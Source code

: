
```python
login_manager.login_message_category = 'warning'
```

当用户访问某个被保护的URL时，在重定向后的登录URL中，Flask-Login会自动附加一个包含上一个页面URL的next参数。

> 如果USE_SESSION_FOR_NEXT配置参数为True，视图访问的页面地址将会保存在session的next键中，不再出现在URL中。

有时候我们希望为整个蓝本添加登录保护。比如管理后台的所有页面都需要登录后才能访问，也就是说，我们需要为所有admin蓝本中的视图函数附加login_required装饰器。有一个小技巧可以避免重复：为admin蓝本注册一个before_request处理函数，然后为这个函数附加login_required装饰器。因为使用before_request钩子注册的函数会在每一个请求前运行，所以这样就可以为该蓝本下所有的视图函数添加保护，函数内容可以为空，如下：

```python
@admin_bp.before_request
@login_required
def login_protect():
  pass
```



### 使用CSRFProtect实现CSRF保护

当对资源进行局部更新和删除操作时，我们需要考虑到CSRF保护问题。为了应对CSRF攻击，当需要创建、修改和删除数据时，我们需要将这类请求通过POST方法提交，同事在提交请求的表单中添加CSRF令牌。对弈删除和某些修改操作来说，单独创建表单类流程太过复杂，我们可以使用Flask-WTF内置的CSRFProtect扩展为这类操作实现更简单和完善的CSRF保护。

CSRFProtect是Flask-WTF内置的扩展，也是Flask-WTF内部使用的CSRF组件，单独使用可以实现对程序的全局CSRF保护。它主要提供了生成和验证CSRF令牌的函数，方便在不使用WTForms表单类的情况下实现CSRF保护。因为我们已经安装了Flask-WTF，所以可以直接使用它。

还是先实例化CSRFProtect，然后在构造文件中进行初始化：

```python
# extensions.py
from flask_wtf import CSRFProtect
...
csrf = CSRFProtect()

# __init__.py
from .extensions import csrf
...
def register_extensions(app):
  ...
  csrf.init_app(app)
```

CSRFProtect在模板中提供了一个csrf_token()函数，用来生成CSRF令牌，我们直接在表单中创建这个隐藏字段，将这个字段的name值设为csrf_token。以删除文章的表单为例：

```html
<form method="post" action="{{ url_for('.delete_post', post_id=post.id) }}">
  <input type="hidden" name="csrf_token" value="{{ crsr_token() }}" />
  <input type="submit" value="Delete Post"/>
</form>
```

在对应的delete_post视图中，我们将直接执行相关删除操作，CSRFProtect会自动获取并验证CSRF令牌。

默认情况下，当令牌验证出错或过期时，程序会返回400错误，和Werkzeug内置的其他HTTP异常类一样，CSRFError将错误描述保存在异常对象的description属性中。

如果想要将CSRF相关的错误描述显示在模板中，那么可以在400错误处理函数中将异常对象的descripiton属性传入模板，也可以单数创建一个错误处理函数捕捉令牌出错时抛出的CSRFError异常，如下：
# # #
» **ASSIGNMENT**: Reproduce every line of the data so that nothing differs from the original.

» **ANSWER SECTION**:
Source code

:
```python
login_manager.login_message_category = 'warning'
```

当用户访问某个被保护的URL时，在重定向后的登录URL中，Flask-Login会自动附加一个包含上一个页面URL的next参数。

> 如果USE_SESSION_FOR_NEXT配置参数为True，视图访问的页面地址将会保存在session的next键中，不再出现在URL中。

有时候我们希望为整个蓝本添加登录保护。比如管理后台的所有页面都需要登录后才能访问，也就是说，我们需要为所有admin蓝本中的视图函数附加login_required装饰器。有一个小技巧可以避免重复：为admin蓝本注册一个before_request处理函数，然后为这个函数附加login_required装饰器。因为使用before_request钩子注册的函数会在每一个请求前运行，所以这样就可以为该蓝本下所有的视图函数添加保护，函数内容可以为空，如下：

```python
@admin_bp.before_request
@login_required
def login_protect():
  pass
```



### 使用CSRFProtect实现CSRF保护

当对资源进行局部更新和删除操作时，我们需要考虑到CSRF保护问题。为了应对CSRF攻击，当需要创建、修改和删除数据时，我们需要将这类请求通过POST方法提交，同事在提交请求的表单中添加CSRF令牌。对弈删除和某些修改操作来说，单独创建表单类流程太过复杂，我们可以使用Flask-WTF内置的CSRFProtect扩展为这类操作实现更简单和完善的CSRF保护。

CSRFProtect是Flask-WTF内置的扩展，也是Flask-WTF内部使用的CSRF组件，单独使用可以实现对程序的全局CSRF保护。它主要提供了生成和验证CSRF令牌的函数，方便在不使用WTForms表单类的情况下实现CSRF保护。因为我们已经安装了Flask-WTF，所以可以直接使用它。

还是先实例化CSRFProtect，然后在构造文件中进行初始化：

```python
# extensions.py
from flask_wtf import CSRFProtect
...
csrf = CSRFProtect()

# __init__.py
from .extensions import csrf
...
def register_extensions(app):
  ...
  csrf.init_app(app)
```

CSRFProtect在模板中提供了一个csrf_token()函数，用来生成CSRF令牌，我们直接在表单中创建这个隐藏字段，将这个字段的name值设为csrf_token。以删除文章的表单为例：

```html
<form method="post" action="{{ url_for('.delete_post', post_id=post.id) }}">
  <input type="hidden" name="csrf_token" value="{{ crsr_token() }}" />
  <input type="submit" value="Delete Post"/>
</form>
```

在对应的delete_post视图中，我们将直接执行相关删除操作，CSRFProtect会自动获取并验证CSRF令牌。

默认情况下，当令牌验证出错或过期时，程序会返回400错误，和Werkzeug内置的其他HTTP异常类一样，CSRFError将错误描述保存在异常对象的description属性中。

如果想要将CSRF相关的错误描述显示在模板中，那么可以在400错误处理函数中将异常对象的descripiton属性传入模板，也可以单数创建一个错误处理函数捕捉令牌出错时抛出的CSRFError异常，如下：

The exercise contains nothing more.